Na słynnym weekendowym targu Chatuchak w Bangkoku uszkodzonych zostało ponad 100 straganów ze zwierzętami.

W pożarze zginęły setki, jeśli nie tysiące zwierząt uwięzionych na słynnym targu w Tajlandii.

Władze miasta podały, że we wtorek rano w części dla zwierząt pchlego targu Chatuchak w Bangkoku wybuchł pożar.

Według Tivakorna Prongsenga, inspektora policji prowadzącego dochodzenie w tej sprawie, uważa się, że pożar wybuchł w strefie ryb ozdobnych na rynku Sri Somrat, w sąsiedztwie głównego Chatuchak, około godziny 4:00 (21:00 GMT).

Ponad 100 boksów dla zwierząt zostało uszkodzonych na powierzchni około 1300 metrów kwadratowych (14 000 stóp kwadratowych), zanim płomienie udało się opanować godzinę później. Nie ma doniesień o przypadkach u ludzi.

Według BBC właściciel sklepu o imieniu Meecha powiedział internetowemu serwisowi informacyjnemu Thaiger, że obudził go krzyk zwierzęcia.

„Nagle w powietrzu pojawił się gęsty dym, uniemożliwiający oddychanie” – powiedziała Meecha, która wydostała się w bezpieczne miejsce przez okno.

Niektórzy właściciele sklepów mieszkają na rynku, ale nie jest jasne, ilu było na miejscu, gdy wybuchł pożar, podaje BBC.

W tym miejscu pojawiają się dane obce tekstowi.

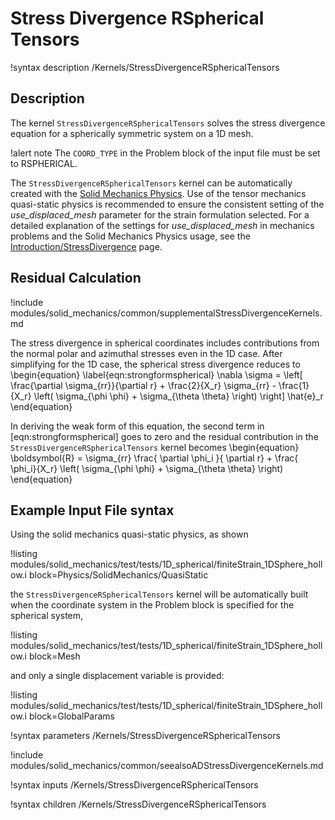 # Stress Divergence RSpherical Tensors

!syntax description /Kernels/StressDivergenceRSphericalTensors

## Description

The kernel `StressDivergenceRSphericalTensors` solves the stress divergence equation for a
spherically symmetric system on a 1D mesh.

!alert note
The `COORD_TYPE` in the Problem block of the input file must be set to RSPHERICAL.

The `StressDivergenceRSphericalTensors` kernel can be automatically created with the
[Solid Mechanics Physics](/Physics/SolidMechanics/QuasiStatic/index.md). Use of the tensor
mechanics quasi-static physics is recommended to ensure the consistent setting of the *use_displaced_mesh*
parameter for the strain formulation selected.  For a detailed explanation of the settings for
_use_displaced_mesh_ in mechanics problems and the Solid Mechanics Physics usage, see the
[Introduction/StressDivergence](/StressDivergence.md) page.

## Residual Calculation

!include modules/solid_mechanics/common/supplementalStressDivergenceKernels.md

The stress divergence in spherical coordinates includes contributions from the normal polar and
azimuthal stresses even in the 1D case.  After simplifying for the 1D case, the spherical stress
divergence reduces to
\begin{equation}
\label{eqn:strongformspherical}
\nabla \sigma  =  \left[ \frac{\partial \sigma_{rr}}{\partial r} + \frac{2}{X_r} \sigma_{rr} - \frac{1}{X_r} \left( \sigma_{\phi \phi} + \sigma_{\theta \theta} \right)  \right] \hat{e}_r
\end{equation}

In deriving the weak form of this equation, the second term in [eqn:strongformspherical]
goes to zero and the residual contribution in the `StressDivergenceRSphericalTensors` kernel becomes
\begin{equation}
\boldsymbol{R} = \sigma_{rr} \frac{ \partial \phi_i }{ \partial r} + \frac{ \phi_i}{X_r} \left( \sigma_{\phi \phi} + \sigma_{\theta \theta} \right)
\end{equation}

## Example Input File syntax

Using the solid mechanics quasi-static physics, as shown

!listing modules/solid_mechanics/test/tests/1D_spherical/finiteStrain_1DSphere_hollow.i
         block=Physics/SolidMechanics/QuasiStatic

the `StressDivergenceRSphericalTensors` kernel will be automatically built when the coordinate system
in the Problem block is specified for the spherical system,

!listing modules/solid_mechanics/test/tests/1D_spherical/finiteStrain_1DSphere_hollow.i block=Mesh

and only a single displacement variable is provided:

!listing modules/solid_mechanics/test/tests/1D_spherical/finiteStrain_1DSphere_hollow.i block=GlobalParams

!syntax parameters /Kernels/StressDivergenceRSphericalTensors

!include modules/solid_mechanics/common/seealsoADStressDivergenceKernels.md

!syntax inputs /Kernels/StressDivergenceRSphericalTensors

!syntax children /Kernels/StressDivergenceRSphericalTensors
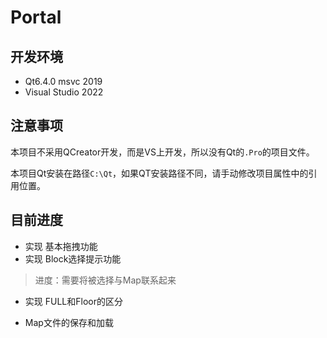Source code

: # Portal

## 开发环境
* Qt6.4.0 msvc 2019
* Visual Studio 2022

## 注意事项
本项目不采用QCreator开发，而是VS上开发，所以没有Qt的`.Pro`的项目文件。

本项目Qt安装在路径`C:\Qt`，如果QT安装路径不同，请手动修改项目属性中的引用位置。

## 目前进度
* 实现 基本拖拽功能
* 实现 Block选择提示功能
> 进度：需要将被选择与Map联系起来
* 实现 FULL和Floor的区分
- Map文件的保存和加载
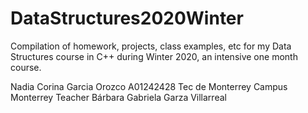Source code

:# DataStructures2020Winter
Compilation of homework, projects, class examples, etc for my Data Structures course in C++ during Winter 2020, an intensive one month course.


Nadia Corina Garcia Orozco
A01242428
Tec de Monterrey Campus Monterrey
Teacher Bárbara Gabriela Garza Villarreal

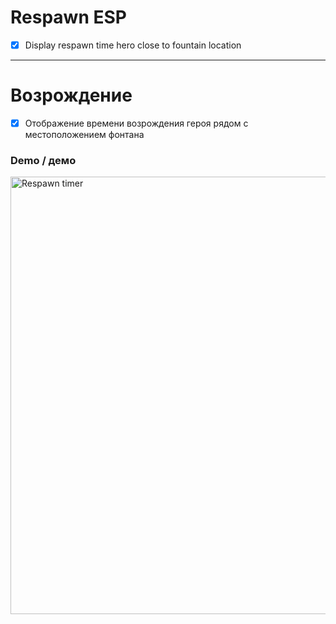 # Respawn ESP
- [x] Display respawn time hero close to fountain location
---
# Возрождение
- [x] Отображение времени возрождения героя рядом с местоположением фонтана
### Demo / демо
<img src="https://i.imgur.com/uSSGGsh.png" alt="Respawn timer" width="700" />
<br />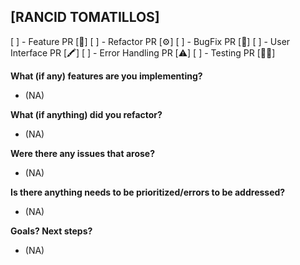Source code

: ## [RANCID TOMATILLOS]

[ ] - Feature PR [🧩]
[ ] - Refactor PR [⚙️]
[ ] - BugFix PR [🐞]
[ ] - User Interface PR [🖍]
[ ] - Error Handling PR [⚠️]
[ ] - Testing PR [🧑‍💻]

**What (if any) features are you implementing?**

 - (NA)

**What (if anything) did you refactor?**

 - (NA)

**Were there any issues that arose?**

 - (NA)

**Is there anything needs to be prioritized/errors to be addressed?**

 - (NA)

**Goals? Next steps?**

 - (NA)
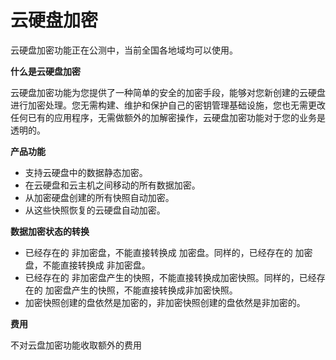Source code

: # 云硬盘加密
云硬盘加密功能正在公测中，当前全国各地域均可以使用。

**什么是云硬盘加密**

云硬盘加密功能为您提供了一种简单的安全的加密手段，能够对您新创建的云硬盘进行加密处理。您无需构建、维护和保护自己的密钥管理基础设施，您也无需更改任何已有的应用程序，无需做额外的加解密操作，云硬盘加密功能对于您的业务是透明的。


**产品功能**

- 支持云硬盘中的数据静态加密。
- 在云硬盘和云主机之间移动的所有数据加密。
- 从加密硬盘创建的所有快照自动加密。
- 从这些快照恢复的云硬盘自动加密。

**数据加密状态的转换**

- 已经存在的 非加密盘，不能直接转换成 加密盘。同样的，已经存在的 加密盘，不能直接转换成 非加密盘。
- 已经存在的 非加密盘产生的快照，不能直接转换成加密快照。同样的，已经存在的 加密盘产生的快照，不能直接转换成非加密快照。
- 加密快照创建的盘依然是加密的，非加密快照创建的盘依然是非加密的。

**费用**

 不对云盘加密功能收取额外的费用

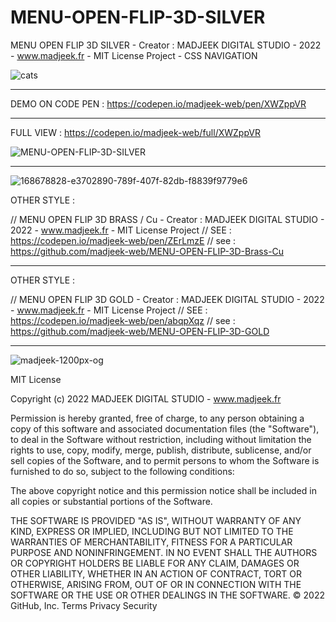 # MENU-OPEN-FLIP-3D-SILVER
MENU OPEN FLIP 3D SILVER - Creator : MADJEEK DIGITAL STUDIO - 2022 - www.madjeek.fr - MIT License Project - CSS NAVIGATION

![cats](https://user-images.githubusercontent.com/83957788/174211445-a7bb6938-921f-4d87-85b2-61e45313dc16.jpg)
_____________

DEMO ON CODE PEN  : https://codepen.io/madjeek-web/pen/XWZppVR
______________

FULL VIEW : https://codepen.io/madjeek-web/full/XWZppVR

![MENU-OPEN-FLIP-3D-SILVER](https://user-images.githubusercontent.com/83957788/168563587-fe6cfc39-d9d7-4ab6-984f-25ca4f10f9ca.jpg)

____

![168678828-e3702890-789f-407f-82db-f8839f9779e6](https://user-images.githubusercontent.com/83957788/169740979-49ab5048-6950-49a0-8447-615c448d8c82.jpg)


OTHER STYLE :

// MENU OPEN FLIP 3D BRASS / Cu - Creator : MADJEEK DIGITAL STUDIO - 2022 - www.madjeek.fr - MIT License Project 
// SEE : https://codepen.io/madjeek-web/pen/ZErLmzE 
// see : https://github.com/madjeek-web/MENU-OPEN-FLIP-3D-Brass-Cu

____

OTHER STYLE :

// MENU OPEN FLIP 3D GOLD - Creator : MADJEEK DIGITAL STUDIO - 2022 - www.madjeek.fr - MIT License Project 
// SEE : https://codepen.io/madjeek-web/pen/abqpXqz 
// see : https://github.com/madjeek-web/MENU-OPEN-FLIP-3D-GOLD

____

![madjeek-1200px-og](https://user-images.githubusercontent.com/83957788/174204965-cd246cba-6142-49c4-b722-eee34685e753.jpg)

MIT License

Copyright (c) 2022 MADJEEK DIGITAL STUDIO - www.madjeek.fr

Permission is hereby granted, free of charge, to any person obtaining a copy
of this software and associated documentation files (the "Software"), to deal
in the Software without restriction, including without limitation the rights
to use, copy, modify, merge, publish, distribute, sublicense, and/or sell
copies of the Software, and to permit persons to whom the Software is
furnished to do so, subject to the following conditions:

The above copyright notice and this permission notice shall be included in all
copies or substantial portions of the Software.

THE SOFTWARE IS PROVIDED "AS IS", WITHOUT WARRANTY OF ANY KIND, EXPRESS OR
IMPLIED, INCLUDING BUT NOT LIMITED TO THE WARRANTIES OF MERCHANTABILITY,
FITNESS FOR A PARTICULAR PURPOSE AND NONINFRINGEMENT. IN NO EVENT SHALL THE
AUTHORS OR COPYRIGHT HOLDERS BE LIABLE FOR ANY CLAIM, DAMAGES OR OTHER
LIABILITY, WHETHER IN AN ACTION OF CONTRACT, TORT OR OTHERWISE, ARISING FROM,
OUT OF OR IN CONNECTION WITH THE SOFTWARE OR THE USE OR OTHER DEALINGS IN THE
SOFTWARE.
© 2022 GitHub, Inc.
Terms
Privacy
Security

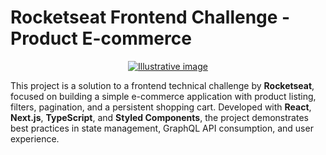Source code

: # Rocketseat Frontend Challenge - Product E-commerce

<p style="text-align: center;">
    <a href="https://www.pedroestevao.com">
        <img src="https://res.cloudinary.com/dge3g9rcw/image/upload/v1748399008/github/vsr9yn6gfjpjvl1d66pr.webp" alt="Illustrative image" />
    </a>
</p>

This project is a solution to a frontend technical challenge by **Rocketseat**, focused on building a simple e-commerce application with product listing, filters, pagination, and a persistent shopping cart. Developed with **React**, **Next.js**, **TypeScript**, and **Styled Components**, the project demonstrates best practices in state management, GraphQL API consumption, and user experience.

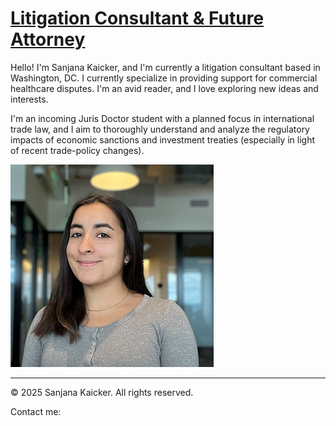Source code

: # <u> Litigation Consultant & Future Attorney </u>

Hello! I'm Sanjana Kaicker, and I'm currently a litigation consultant based in Washington, DC. I currently specialize in providing support for commercial healthcare disputes. I'm an avid reader, and I love exploring new ideas and interests.

I'm an incoming Juris Doctor student with a planned focus in international trade law, and I aim to thoroughly understand and analyze the regulatory impacts of economic sanctions and investment treaties (especially in light of recent trade-policy changes).

![Profile Photo](Photo.PNG)

---

© 2025 Sanjana Kaicker. All rights reserved.

Contact me:
<div class="contact-icons">
  <a href="mailto:kaickersanjana@gmail.com" title="Email" class="icon-email">
    <i class="fas fa-envelope"></i>
  </a>
  <a href="https://linkedin.com/in/sanjanakaicker" title="LinkedIn" class="icon-linkedin">
    <i class="fab fa-linkedin"></i>
  </a>
  <a href="https://github.com/skaicker" title="GitHub" class="icon-github">
    <i class="fab fa-github"></i>
  </a>
</div>
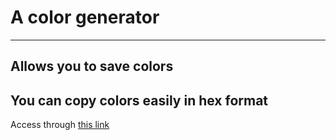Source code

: # A color generator
---
## Allows you to save colors
## You can copy colors easily in hex format
Access through [this link](https://colorandgradientgenerator.web.app/)
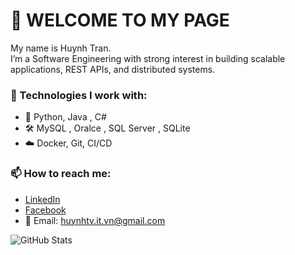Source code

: # 👋 WELCOME TO MY PAGE

My name is Huynh Tran.  
I’m a Software Engineering with strong interest in building scalable applications, REST APIs, and distributed systems.

### 🔧 Technologies I work with:
- 🧠 Python, Java , C#
- 🛠️ MySQL , Oralce , SQL Server , SQLite
- ☁️ Docker, Git, CI/CD

### 📫 How to reach me:
- [LinkedIn](https://www.linkedin.com/in/hu%E1%BB%B3nh-tr%E1%BA%A7n-671a69371/)
- [Facebook](https://www.facebook.com/huynh.van.tran.283464)
- 📧 Email: huynhtv.it.vn@gmail.com

![GitHub Stats](https://github-readme-stats.vercel.app/api?username=huynhtv16&show_icons=true&theme=radical)
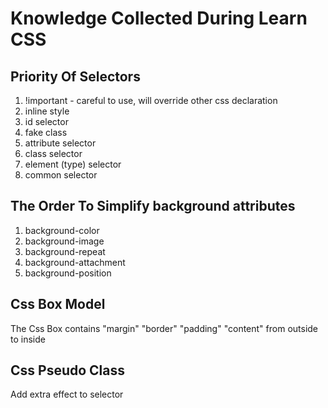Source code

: # Knowledge Collected During Learn CSS #
## Priority Of Selectors ##
1. !important - careful to use, will override other css declaration
2. inline style
3. id selector
4. fake class
5. attribute selector
6. class selector
7. element (type) selector
8. common selector
## The Order To Simplify background attributes ##
1. background-color
2. background-image
3. background-repeat
4. background-attachment
5. background-position
## Css Box Model ##
The Css Box contains "margin" "border" "padding" "content" from outside to inside
## Css Pseudo Class ##
Add extra effect to selector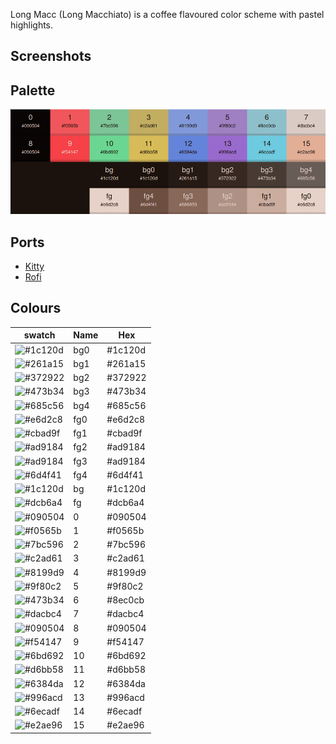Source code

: Long Macc (Long Macchiato) is a coffee flavoured color scheme with pastel highlights.

## Screenshots

## Palette

![Palette](images/palette.png)

## Ports

- [Kitty](https://github.com/benjaminwilliams/long-macc/tree/main/apps/kitty)
- [Rofi](https://github.com/benjaminwilliams/long-macc/tree/main/apps/rofi)


## Colours

| swatch                                                    | Name  | Hex     |
| ------                                                    | ----- | ------- |
|![#1c120d](https://placehold.co/25x25/1c120d/1c120d.png)   | bg0   | #1c120d |
![#261a15](https://placehold.co/25x25/261a15/261a15.png)    | bg1   | #261a15 |
![#372922](https://placehold.co/25x25/372922/372922.png)    | bg2   | #372922 |
![#473b34](https://placehold.co/25x25/473b34/473b34.png)    | bg3   | #473b34 |
![#685c56](https://placehold.co/25x25/685c56/685c56.png)    | bg4   | #685c56 |
![#e6d2c8](https://placehold.co/25x25/e6d2c8/e6d2c8.png)    | fg0   | #e6d2c8 |
![#cbad9f](https://placehold.co/25x25/cbad9f/cbad9f.png)    | fg1   | #cbad9f |
![#ad9184](https://placehold.co/25x25/ad9184/ad9184.png)    | fg2   | #ad9184 |
![#ad9184](https://placehold.co/25x25/ad9184/ad9184.png)    | fg3   | #ad9184 |
![#6d4f41](https://placehold.co/25x25/6d4f41/6d4f41.png)    | fg4   | #6d4f41 |
![#1c120d](https://placehold.co/25x25/1c120d/1c120d.png)    | bg    | #1c120d | 
![#dcb6a4](https://placehold.co/25x25/dcb6a4/dcb6a4.png)    | fg    | #dcb6a4 |
![#090504](https://placehold.co/25x25/090504/090504.png)    | 0     | #090504 |
![#f0565b](https://placehold.co/25x25/f0565b/f0565b.png)    | 1     | #f0565b |
![#7bc596](https://placehold.co/25x25/7bc596/7bc596.png)    | 2     | #7bc596 |
![#c2ad61](https://placehold.co/25x25/c2ad61/c2ad61.png)    | 3     | #c2ad61 | 
![#8199d9](https://placehold.co/25x25/8199d9/8199d9.png)    | 4     | #8199d9 |
![#9f80c2](https://placehold.co/25x25/9f80c2/9f80c2.png)    | 5     | #9f80c2 |
![#473b34](https://placehold.co/25x25/473b34/473b34.png)    | 6     | #8ec0cb |
![#dacbc4](https://placehold.co/25x25/dacbc4/dacbc4.png)    | 7     | #dacbc4 |
![#090504](https://placehold.co/25x25/090504/090504.png)    | 8     | #090504 |
![#f54147](https://placehold.co/25x25/f54147/f54147.png)    | 9     | #f54147 |
![#6bd692](https://placehold.co/25x25/6bd692/6bd692.png)    | 10    | #6bd692 |
![#d6bb58](https://placehold.co/25x25/d6bb58/d6bb58.png)    | 11    | #d6bb58 |
![#6384da](https://placehold.co/25x25/6384da/6384da.png)    | 12    | #6384da |
![#996acd](https://placehold.co/25x25/996acd/996acd.png)    | 13    | #996acd |
![#6ecadf](https://placehold.co/25x25/6ecadf/6ecadf.png)    | 14    | #6ecadf |
![#e2ae96](https://placehold.co/25x25/e2ae96/e2ae96.png)    | 15    | #e2ae96 |
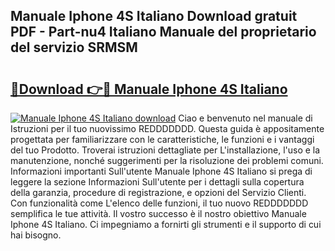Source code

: ## Manuale Iphone 4S Italiano Download gratuit PDF - Part-nu4 Italiano Manuale del proprietario del servizio SRMSM

# <h2><a href="http://dfb0kl.blite.top/?on=Manuale+Iphone+4S+Italiano">🔗Download 👉🔴 Manuale Iphone 4S Italiano</a></h2>

[![Manuale Iphone 4S Italiano download](https://i.imgur.com/lujVjoI.png)](http://dfb0kl.blite.top/?on=Manuale+Iphone+4S+Italiano)
Ciao e benvenuto nel manuale di Istruzioni per il tuo nuovissimo REDDDDDDD. Questa guida è appositamente progettata per familiarizzare con le caratteristiche, le funzioni e i vantaggi del tuo Prodotto. Troverai istruzioni dettagliate per L'installazione, l'uso e la manutenzione, nonché suggerimenti per la risoluzione dei problemi comuni. Informazioni importanti Sull'utente Manuale Iphone 4S Italiano si prega di leggere la sezione Informazioni Sull'utente per i dettagli sulla copertura della garanzia, procedure di registrazione, e opzioni del Servizio Clienti. Con funzionalità come L'elenco delle funzioni, il tuo nuovo REDDDDDDD semplifica le tue attività. Il vostro successo è il nostro obiettivo Manuale Iphone 4S Italiano. Ci impegniamo a fornirti gli strumenti e il supporto di cui hai bisogno.
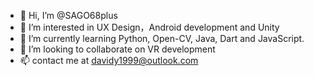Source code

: - 👋 Hi, I’m @SAGO68plus
- 👀 I’m interested in UX Design，Android development and Unity
- 🌱 I’m currently learning Python, Open-CV, Java, Dart and JavaScript.
- 💞️ I’m looking to collaborate on VR development 
- 📫 contact me at davidy1999@outlook.com

<!---
SAGO68plus/SAGO68plus is a ✨ special ✨ repository because its `README.md` (this file) appears on your GitHub profile.
You can click the Preview link to take a look at your changes.
--->
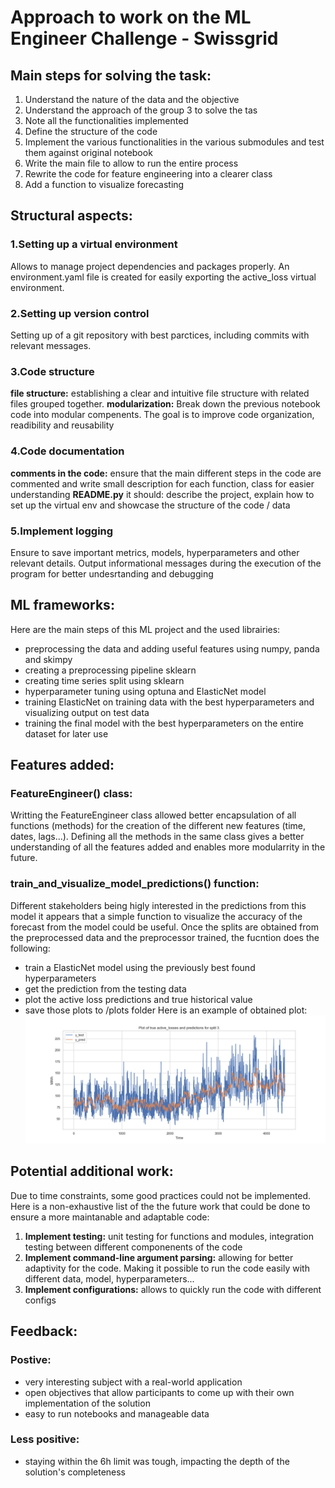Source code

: # Approach to work on the ML Engineer Challenge - Swissgrid

## Main steps for solving the task:

1. Understand the nature of the data and the objective
2. Understand the approach of the group 3 to solve the tas
3. Note all the functionalities implemented 
4. Define the structure of the code
5. Implement the various functionalities in the various submodules and test them against original notebook
6. Write the main file to allow to run the entire process 
7. Rewrite the code for feature engineering into a clearer class 
8. Add a function to visualize forecasting


## Structural aspects:

### 1.Setting up a virtual environment 
Allows to manage project dependencies and packages properly. An environment.yaml file is created for easily exporting the active_loss virtual environment.

### 2.Setting up version control
Setting up of a git repository with best parctices, including commits with relevant messages.

### 3.Code structure
**file structure:** establishing a clear and intuitive file structure with related files grouped together.
**modularization:** Break down the previous notebook code into modular compenents. The goal is to improve code organization, readibility and reusability

### 4.Code documentation
**comments in the code:** ensure that the main different steps in the code are commented and write small description for each function, class for easier understanding 
**README.py** it should: describe the project, explain how to set up the virtual env and showcase the structure of the code / data

### 5.Implement logging
Ensure to save important metrics, models, hyperparameters and other relevant details. 
Output informational messages during the execution of the program for better undesrtanding and debugging

## ML frameworks:
Here are the main steps of this ML project and the used librairies:
- preprocessing the data and adding useful features using numpy, panda and skimpy
- creating a preprocessing pipeline sklearn
- creating time series split using sklearn
- hyperparameter tuning using optuna and ElasticNet model
- training ElasticNet on training data with the best hyperparameters and visualizing output on test data
- training the final model with the best hyperparameters on the entire dataset for later use

## Features added:

### FeatureEngineer() class:
Writting the FeatureEngineer class allowed better encapsulation of all functions (methods) for the creation of the different new features (time, dates, lags...). Defining all the methods in the same class gives a better understanding of all the features added and enables more modularrity in the future.

### train_and_visualize_model_predictions() function:
Different stakeholders being higly interested in the predictions from this model it appears that a simple function to visualize the accuracy of the forecast from the model could be useful. Once the splits are obtained from the preprocessed data and the preprocessor trained, the fucntion does the following:
- train a ElasticNet model using the previously best found hyperparameters
- get the prediction from the testing data
- plot the active loss predictions and true historical value 
- save those plots to /plots folder
Here is an example of obtained plot:
![Example plot](plots/line_plot_3.png)

## Potential additional work:
Due to time constraints, some good practices could not be implemented. Here is a non-exhaustive list of the the future work that could be done to ensure a more maintanable and adaptable code:
1. **Implement testing:** unit testing for functions and modules, integration testing between different componenents of the code
2. **Implement command-line argument parsing:** allowing for better adaptivity for the code. Making it possible to run the code easily with different data, model, hyperparameters...
3. **Implement configurations:** allows to quickly run the code with different configs 

## Feedback:

### Postive:
- very interesting subject with a real-world application
- open objectives that allow participants to come up with their own implementation of the solution
- easy to run notebooks and manageable data

### Less positive:
- staying within the 6h limit was tough, impacting the depth of the solution's completeness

Strażak ratuje ptaka po pożarze, w którym zginęły egzotyczne zwierzęta, gady i zwierzęta domowe na targu Chatuchak w Bangkoku.
Strażak ratuje ptaka z pożaru, w którym zginęły egzotyczne zwierzęta, gady i zwierzęta domowe, na weekendowym targu Chatuchak (Chalinee Thirasupa/Reuters)

Policjant z Bangkoku Chadchart Sittipunt i inni urzędnicy sprawdzali teren spalonych sklepów. Metalowe bramy zostały wyłamane, aby wypuścić zwierzęta, które przeżyły pożar.

Urzędnicy powiedzieli, że nadal pracują nad oceną szkód i mogą złożyć skargę do właścicieli sklepów, których to dotyczy.

To nie pierwszy pożar, który wybuchł na rynku. W 2013 roku pożar zniszczył co najmniej 20 sklepów z branży modowej.

Biznes i handel

Chatuchak jest największą atrakcją miasta, ale jest też popularnym miejscem zakupów mieszkańców. Znajdują się tu setki sklepów i straganów sprzedających wszystko, od jedzenia i napojów po ubrania, meble, rośliny i książki.

Pet Zone od dawna spotyka się z krytyką złych warunków, w jakich trzymane są niektóre zwierzęta.

Organizacje zajmujące się dziką przyrodą oskarżyły również niektórych sprzedawców o zaangażowanie w handel rzadkimi i zagrożonymi gatunkami, takimi jak żółwie, żółwie i ptaki.

Tajlandia nakłada surowe kary na handlarzy dziką fauną i florą i regularnie przeprowadza naloty, które rozprawiają się z nielegalnym handlem.

Zgodnie z prawem sprawcom naruszenia grozi maksymalnie cztery lata więzienia lub grzywna nieprzekraczająca 40 000 bahtów (1000 dolarów).

Jednakże ekolodzy twierdzą, że wielu handlarzy ludźmi unika kary więzienia ze względu na swoje powiązania z wyższymi rangą osobistościami w rządzie lub wojsku.